AI offers the biggest opportunity for many endpoint or edge IoT device manufacturers to add value to their products and achieve meaningful differentiation. But because of edge AI devices’ limited resources – power, processor bandwidth and size – manufacturers are continually bumping up against the ceiling of what they can do in AI with a microcontroller.
This is not to say that there is no scope to implement AI on edge MCUs today: MCUs that are optimized for AI functionality, such as the Ensemble and Balletto family products from Alif Semiconductor, are enabling valuable breakthroughs in the deployment of voice, image, and motion analysis, particularly using a convolutional neural networks (CNN).
But looking to the future, there is more that edge AI can do beyond the capabilities of a CNN. Generative AI and new transformer-based Small Language Models (SLMs), as well as emerging models including Graph Neural Networks (GNNs) and Spiking Neural Networks (SNNs), offer the opportunity to create exciting new features – in agriculture, for instance, a smart digital assistant could take a picture of a crop plant’s diseased leaf and have the device diagnose the disease and instantly provide recommendations for treatment. In the factory, a smart camera could inspect assembled products for defects such as missing or damaged parts.
But the deployment of generative AI via SLMs, GNNs or SNNs is currently beyond the scope even of today’s AI-oriented MCUs.

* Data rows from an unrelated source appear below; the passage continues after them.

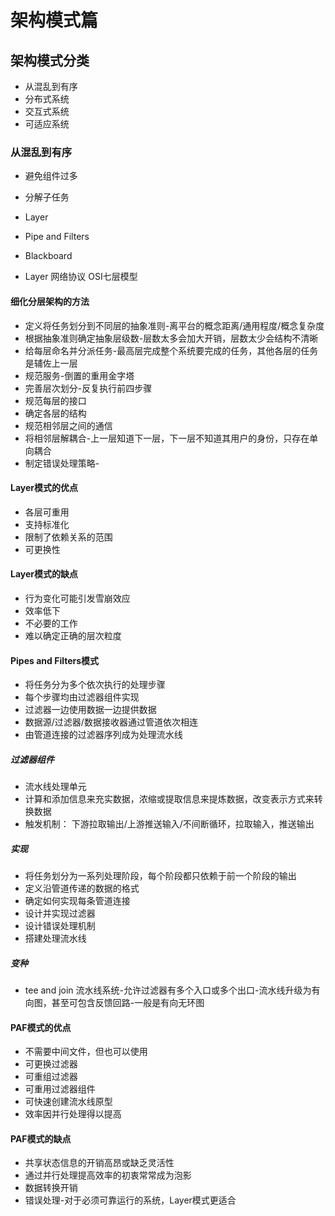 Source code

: # 架构模式篇

## 架构模式分类

- 从混乱到有序
- 分布式系统
- 交互式系统
- 可适应系统

### 从混乱到有序

- 避免组件过多
- 分解子任务

- Layer
- Pipe and Filters
- Blackboard

- Layer 网络协议 OSI七层模型

#### 细化分层架构的方法

- 定义将任务划分到不同层的抽象准则-离平台的概念距离/通用程度/概念复杂度
- 根据抽象准则确定抽象层级数-层数太多会加大开销，层数太少会结构不清晰
- 给每层命名并分派任务-最高层完成整个系统要完成的任务，其他各层的任务是辅佐上一层
- 规范服务-倒置的重用金字塔
- 完善层次划分-反复执行前四步骤
- 规范每层的接口
- 确定各层的结构
- 规范相邻层之间的通信
- 将相邻层解耦合-上一层知道下一层，下一层不知道其用户的身份，只存在单向耦合
- 制定错误处理策略-

#### Layer模式的优点

- 各层可重用
- 支持标准化
- 限制了依赖关系的范围
- 可更换性

#### Layer模式的缺点

- 行为变化可能引发雪崩效应
- 效率低下
- 不必要的工作
- 难以确定正确的层次粒度

#### Pipes and Filters模式

- 将任务分为多个依次执行的处理步骤
- 每个步骤均由过滤器组件实现
- 过滤器一边使用数据一边提供数据
- 数据源/过滤器/数据接收器通过管道依次相连
- 由管道连接的过滤器序列成为处理流水线

##### 过滤器组件

- 流水线处理单元
- 计算和添加信息来充实数据，浓缩或提取信息来提炼数据，改变表示方式来转换数据
- 触发机制： 下游拉取输出/上游推送输入/不间断循环，拉取输入，推送输出

##### 实现

- 将任务划分为一系列处理阶段，每个阶段都只依赖于前一个阶段的输出
- 定义沿管道传递的数据的格式
- 确定如何实现每条管道连接
- 设计并实现过滤器
- 设计错误处理机制
- 搭建处理流水线

##### 变种

- tee and join 流水线系统-允许过滤器有多个入口或多个出口-流水线升级为有向图，甚至可包含反馈回路-一般是有向无环图

#### PAF模式的优点

- 不需要中间文件，但也可以使用
- 可更换过滤器
- 可重组过滤器
- 可重用过滤器组件
- 可快速创建流水线原型
- 效率因并行处理得以提高

#### PAF模式的缺点

- 共享状态信息的开销高昂或缺乏灵活性
- 通过并行处理提高效率的初衷常常成为泡影
- 数据转换开销
- 错误处理-对于必须可靠运行的系统，Layer模式更适合


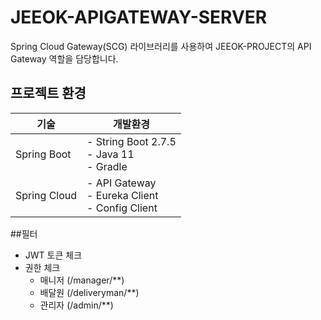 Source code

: # JEEOK-APIGATEWAY-SERVER
Spring Cloud Gateway(SCG) 라이브러리를 사용하여 JEEOK-PROJECT의 API Gateway 역할을 담당합니다.

## 프로젝트 환경
| 기술 | 개발환경 |
| --- | --- |
| Spring Boot | - String Boot 2.7.5 </br> - Java 11 </br> - Gradle |
| Spring Cloud | - API Gateway </br> - Eureka Client </br> - Config Client |

##필터
- JWT 토큰 체크
- 권한 체크
  - 매니저 (/manager/**)
  - 배달원 (/deliveryman/**)
  - 관리자 (/admin/**) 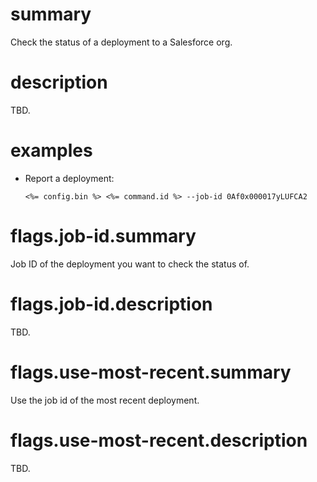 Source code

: # summary

Check the status of a deployment to a Salesforce org.

# description

TBD.

# examples

- Report a deployment:

      <%= config.bin %> <%= command.id %> --job-id 0Af0x000017yLUFCA2

# flags.job-id.summary

Job ID of the deployment you want to check the status of.

# flags.job-id.description

TBD.


# flags.use-most-recent.summary

Use the job id of the most recent deployment.

# flags.use-most-recent.description

TBD.
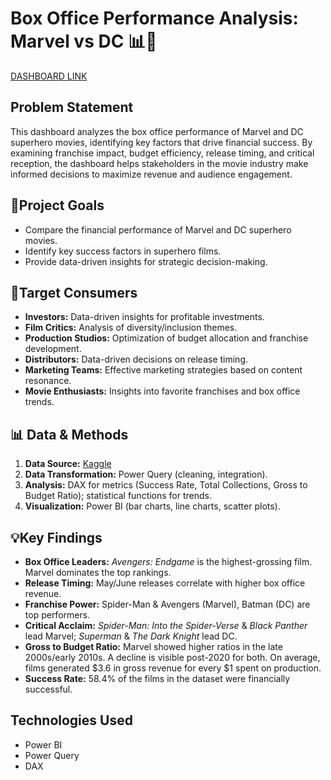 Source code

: # Box Office Performance Analysis: Marvel vs DC 📊🎥
[DASHBOARD LINK](https://shorturl.at/J554j) 

## Problem Statement
This dashboard analyzes the box office performance of Marvel and DC superhero movies, identifying key factors that drive financial success. By examining franchise impact, budget efficiency, release timing, and critical reception, the dashboard helps stakeholders in the movie industry make informed decisions to maximize revenue and audience engagement.

## 🎯Project Goals
*   Compare the financial performance of Marvel and DC superhero movies.
*   Identify key success factors in superhero films.
*   Provide data-driven insights for strategic decision-making.

## 👥Target Consumers
*   **Investors:** Data-driven insights for profitable investments.
*   **Film Critics:** Analysis of diversity/inclusion themes.
*   **Production Studios:** Optimization of budget allocation and franchise development.
*   **Distributors:** Data-driven decisions on release timing.
*   **Marketing Teams:** Effective marketing strategies based on content resonance.
*   **Movie Enthusiasts:** Insights into favorite franchises and box office trends.

## 📊 Data & Methods
1.  **Data Source:** [Kaggle](https://shorturl.at/34Rk5)
2.  **Data Transformation:** Power Query (cleaning, integration).
3.  **Analysis:** DAX for metrics (Success Rate, Total Collections, Gross to Budget Ratio); statistical functions for trends.
4.  **Visualization:** Power BI (bar charts, line charts, scatter plots).

## 💡Key Findings
*   **Box Office Leaders:** *Avengers: Endgame* is the highest-grossing film. Marvel dominates the top rankings.
*   **Release Timing:** May/June releases correlate with higher box office revenue.
*   **Franchise Power:** Spider-Man & Avengers (Marvel), Batman (DC) are top performers.
*   **Critical Acclaim:** *Spider-Man: Into the Spider-Verse* & *Black Panther* lead Marvel; *Superman* & *The Dark Knight* lead DC.
*   **Gross to Budget Ratio:** Marvel showed higher ratios in the late 2000s/early 2010s. A decline is visible post-2020 for both. On average, films generated $3.6 in gross revenue for every $1 spent on production.
*   **Success Rate:**  58.4% of the films in the dataset were financially successful.

## Technologies Used
*   Power BI
*   Power Query
*   DAX


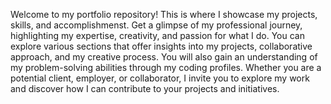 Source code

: Welcome to my portfolio repository! This is where I showcase my projects, skills, and accomplishmenst.
Get a glimpse of my professional journey, highlighting my expertise, creativity, and passion for what I do.
You can explore various sections that offer insights into my projects, collaborative approach, and my creative process.
You will also gain an understanding of my problem-solving abilities through my coding profiles.
Whether you are a potential client, employer, or collaborator, I invite you to explore my work and discover how I can contribute to your projects and initiatives.
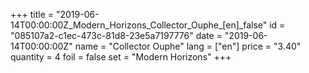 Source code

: +++
title = "2019-06-14T00:00:00Z_Modern_Horizons_Collector_Ouphe_[en]_false"
id = "085107a2-c1ec-473c-81d8-23e5a7197776"
date = "2019-06-14T00:00:00Z"
name = "Collector Ouphe"
lang = ["en"]
price = "3.40"
quantity = 4
foil = false
set = "Modern Horizons"
+++
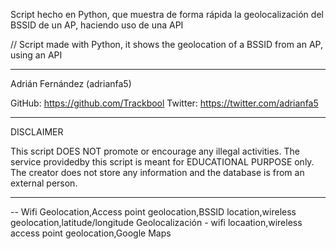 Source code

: Script hecho en Python, que muestra de forma rápida la geolocalización del BSSID de un AP, haciendo uso de una API

//
Script made with Python, it shows the geolocation of a BSSID from an AP, using an API


-----

 Adrián Fernández (adrianfa5)

 GitHub: https://github.com/Trackbool
 Twitter: https://twitter.com/adrianfa5

______________________
DISCLAIMER 

This script DOES NOT promote or encourage any illegal activities.
The service providedby this script is meant for EDUCATIONAL PURPOSE only.
The creator does not store any information and the database is from an external person.
_____________________________

--
Wifi Geolocation,Access point geolocation,BSSID location,wireless geolocation,latitude/longitude
Geolocalización - wifi locaation,wireless access point geolocation,Google Maps
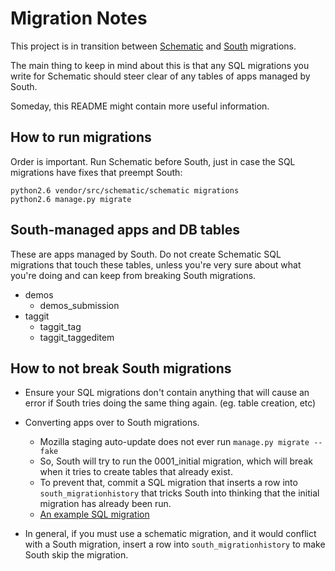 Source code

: Migration Notes
===============

This project is in transition between [Schematic][1] and [South][2] migrations.

The main thing to keep in mind about this is that any SQL migrations you write
for Schematic should steer clear of any tables of apps managed by South. 

Someday, this README might contain more useful information.

[1]: https://github.com/jbalogh/schematic/
[2]: http://south.aeracode.org/

How to run migrations
---------------------

Order is important. Run Schematic before South, just in case the SQL migrations
have fixes that preempt South:

    python2.6 vendor/src/schematic/schematic migrations
    python2.6 manage.py migrate

South-managed apps and DB tables
--------------------------------

These are apps managed by South. Do not create Schematic SQL migrations that
touch these tables, unless you're very sure about what you're doing and can
keep from breaking South migrations.

* demos
    * demos_submission
* taggit
    * taggit_tag
    * taggit_taggeditem

How to not break South migrations
---------------------------------

* Ensure your SQL migrations don't contain anything that will cause an error if
    South tries doing the same thing again. (eg. table creation, etc)

* Converting apps over to South migrations.
    * Mozilla staging auto-update does not ever run `manage.py migrate --fake`
    * So, South will try to run the 0001_initial migration, which will break
        when it tries to create tables that already exist.
    * To prevent that, commit a SQL migration that inserts a row into
        `south_migrationhistory` that tricks South into thinking that the initial
        migration has already been run.
    * [An example SQL migration][southfix]

* In general, if you must use a schematic migration, and it would conflict with
    a South migration, insert a row into `south_migrationhistory` to make South
    skip the migration.

[southfix]: https://github.com/mozilla/kuma/blob/mdn/migrations/06-taggit-convert-to-south.sql
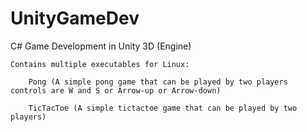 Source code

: # UnityGameDev
 C# Game Development in Unity 3D (Engine)
    
    Contains multiple executables for Linux:

        Pong (A simple pong game that can be played by two players controls are W and S or Arrow-up or Arrow-down)

        TicTacToe (A simple tictactoe game that can be played by two players)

To take full advantage of the possibilities of generative AI, future MCUs will have a radically different set of specifications than the legacy MCUs in broad use today. The first and absolutely essential change is to integrate specialized neural networking compute capability, in the form of a neural processing unit (NPU). Alif has been the pioneer here: the first generation of Ensemble and Balletto MCUs features one or more Arm® Ethos®-U55 NPUs. And there is more to come: in future, embedded devices will need to offer performance of more than 1 TOPS while consuming so little power that they can be deployed in products such as earbuds with very small batteries while still providing for day-long use between charges. The second generation of Ensemble MCUs will lead the industry in this direction, as they will be based on an uprated Ethos-U85 NPU which supports transformer-based models.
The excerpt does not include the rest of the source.